Differential stringent control of Escherichia coli rRNA promoters: effects of ppGpp, DksA and the initiating nucleotides.

机构信息

Molekularbiologie der Bakterien, Heinrich-Heine-Universität Düsseldorf, Germany.

出版信息

Microbiology (Reading). 2011 Oct;157(Pt 10):2871-2879. doi: 10.1099/mic.0.052357-0. Epub 2011 Jul 28.

Abstract

Transcription of rRNAs in Escherichia coli is directed from seven redundant rRNA operons, which are mainly regulated by their P1 promoters. Here we demonstrate by in vivo measurements that the amounts of individual rRNAs transcribed from the different operons under normal growth vary noticeably although the structures of all the P1 promoters are very similar. Moreover, we show that starvation for amino acids does not affect the seven P1 promoters in the same way. Notably, reduction of transcription from rrnD P1 was significantly lower compared to the other P1 promoters. The presence of DksA was shown to be crucial for the ppGpp-dependent downregulation of all P1 promoters.

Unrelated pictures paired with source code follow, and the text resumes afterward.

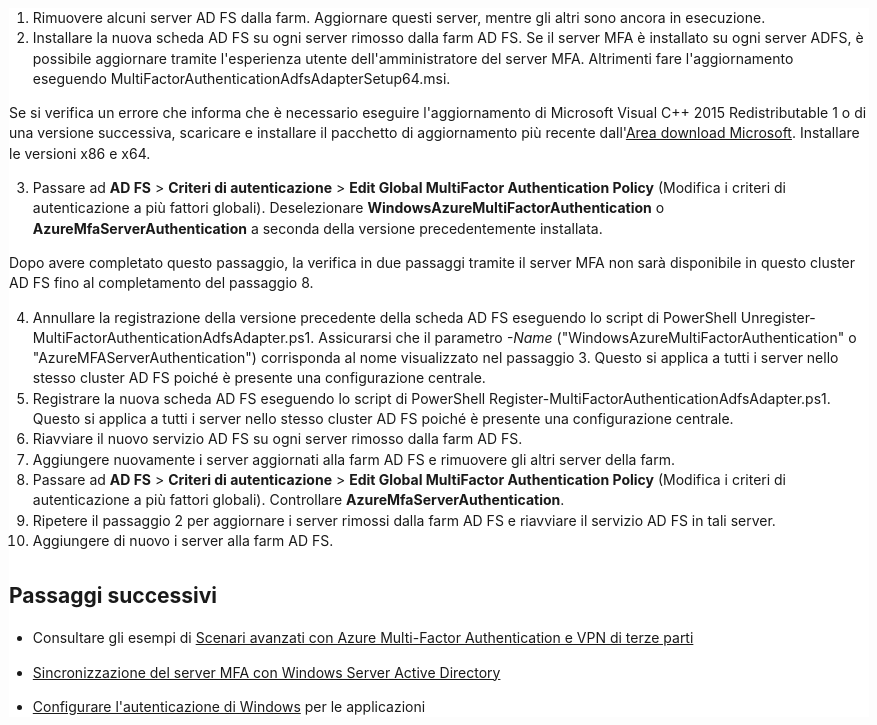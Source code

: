 1. Rimuovere alcuni server AD FS dalla farm. Aggiornare questi server, mentre gli altri sono ancora in esecuzione.
2. Installare la nuova scheda AD FS su ogni server rimosso dalla farm AD FS. Se il server MFA è installato su ogni server ADFS, è possibile aggiornare tramite l'esperienza utente dell'amministratore del server MFA. Altrimenti fare l'aggiornamento eseguendo MultiFactorAuthenticationAdfsAdapterSetup64.msi. 

  Se si verifica un errore che informa che è necessario eseguire l'aggiornamento di Microsoft Visual C++ 2015 Redistributable 1 o di una versione successiva, scaricare e installare il pacchetto di aggiornamento più recente dall'[Area download Microsoft](https://www.microsoft.com/download/). Installare le versioni x86 e x64.

3. Passare ad **AD FS** > **Criteri di autenticazione** > **Edit Global MultiFactor Authentication Policy** (Modifica i criteri di autenticazione a più fattori globali). Deselezionare **WindowsAzureMultiFactorAuthentication** o **AzureMfaServerAuthentication** a seconda della versione precedentemente installata. 

  Dopo avere completato questo passaggio, la verifica in due passaggi tramite il server MFA non sarà disponibile in questo cluster AD FS fino al completamento del passaggio 8.

4. Annullare la registrazione della versione precedente della scheda AD FS eseguendo lo script di PowerShell Unregister-MultiFactorAuthenticationAdfsAdapter.ps1. Assicurarsi che il parametro *-Name* ("WindowsAzureMultiFactorAuthentication" o "AzureMFAServerAuthentication") corrisponda al nome visualizzato nel passaggio 3. Questo si applica a tutti i server nello stesso cluster AD FS poiché è presente una configurazione centrale.
5. Registrare la nuova scheda AD FS eseguendo lo script di PowerShell Register-MultiFactorAuthenticationAdfsAdapter.ps1. Questo si applica a tutti i server nello stesso cluster AD FS poiché è presente una configurazione centrale.
6. Riavviare il nuovo servizio AD FS su ogni server rimosso dalla farm AD FS.
7. Aggiungere nuovamente i server aggiornati alla farm AD FS e rimuovere gli altri server della farm.
8. Passare ad **AD FS** > **Criteri di autenticazione** > **Edit Global MultiFactor Authentication Policy** (Modifica i criteri di autenticazione a più fattori globali). Controllare **AzureMfaServerAuthentication**.
9. Ripetere il passaggio 2 per aggiornare i server rimossi dalla farm AD FS e riavviare il servizio AD FS in tali server.
10. Aggiungere di nuovo i server alla farm AD FS.

## <a name="next-steps"></a>Passaggi successivi

- Consultare gli esempi di [Scenari avanzati con Azure Multi-Factor Authentication e VPN di terze parti](multi-factor-authentication-advanced-vpn-configurations.md)

- [Sincronizzazione del server MFA con Windows Server Active Directory](multi-factor-authentication-get-started-server-dirint.md)

- [Configurare l'autenticazione di Windows](multi-factor-authentication-get-started-server-windows.md) per le applicazioni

Because rrnD P1 is the only rrn promoter starting with GTP instead of ATP, we performed studies with a mutant rrnD promoter, where the initiating G+1 is replaced by A+1. These analyses demonstrated that the ppGpp sensitivity of rrn P1 promoters depends on the nature and concentration of initiating nucleoside triphosphates (iNTPs). Our results support the notion that the seven rRNA operons are differentially regulated and underline the importance of a concerted activity between ppGpp, DksA and an adequate concentration of the respective iNTP.

摘要

在大肠杆菌中,rRNAs 的转录是由七个冗余的 rRNA 操纵子指导的,这些操纵子主要受其 P1 启动子调控。在这里,我们通过体内测量表明,尽管所有 P1 启动子的结构非常相似,但在正常生长条件下,从不同操纵子转录的单个 rRNAs 的数量差异显著。此外,我们还表明,氨基酸饥饿对这七个 P1 启动子的影响并不相同。值得注意的是,与其他 P1 启动子相比,rrnD P1 的转录减少幅度明显较低。已经表明 DksA 的存在对于 ppGpp 依赖的所有 P1 启动子的下调是至关重要的。因为 rrnD P1 是唯一一个以 GTP 而不是 ATP 开始转录的 rrn 启动子,所以我们进行了突变 rrnD 启动子的研究,其中起始的 G+1 被 A+1 取代。这些分析表明,rrn P1 启动子对 ppGpp 的敏感性取决于起始核苷三磷酸(iNTP)的性质和浓度。我们的结果支持了这样一种观点,即这七个 rRNA 操纵子是被差异化调控的,并强调了 ppGpp、DksA 和适当浓度的相应 iNTP 之间协同作用的重要性。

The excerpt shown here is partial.